| Task |
Print the records again, matching each line exactly.

| Working data |
((

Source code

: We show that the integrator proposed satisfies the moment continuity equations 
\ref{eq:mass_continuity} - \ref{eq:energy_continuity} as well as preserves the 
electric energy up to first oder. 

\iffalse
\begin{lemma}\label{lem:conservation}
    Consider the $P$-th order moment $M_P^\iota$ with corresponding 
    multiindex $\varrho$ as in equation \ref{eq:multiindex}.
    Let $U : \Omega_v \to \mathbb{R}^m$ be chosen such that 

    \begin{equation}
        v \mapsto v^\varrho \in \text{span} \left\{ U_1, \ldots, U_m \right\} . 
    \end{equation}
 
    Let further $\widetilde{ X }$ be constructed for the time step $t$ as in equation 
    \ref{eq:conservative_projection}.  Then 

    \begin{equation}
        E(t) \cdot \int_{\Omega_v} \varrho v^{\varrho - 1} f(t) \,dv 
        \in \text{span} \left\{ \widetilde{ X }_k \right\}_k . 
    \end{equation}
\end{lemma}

))

| Response area |
Source code

: We show that the integrator proposed satisfies the moment continuity equations 
\ref{eq:mass_continuity} - \ref{eq:energy_continuity} as well as preserves the 
electric energy up to first oder. 

\iffalse
\begin{lemma}\label{lem:conservation}
    Consider the $P$-th order moment $M_P^\iota$ with corresponding 
    multiindex $\varrho$ as in equation \ref{eq:multiindex}.
    Let $U : \Omega_v \to \mathbb{R}^m$ be chosen such that 

    \begin{equation}
        v \mapsto v^\varrho \in \text{span} \left\{ U_1, \ldots, U_m \right\} . 
    \end{equation}
 
    Let further $\widetilde{ X }$ be constructed for the time step $t$ as in equation 
    \ref{eq:conservative_projection}.  Then 

    \begin{equation}
        E(t) \cdot \int_{\Omega_v} \varrho v^{\varrho - 1} f(t) \,dv 
        \in \text{span} \left\{ \widetilde{ X }_k \right\}_k . 
    \end{equation}
\end{lemma}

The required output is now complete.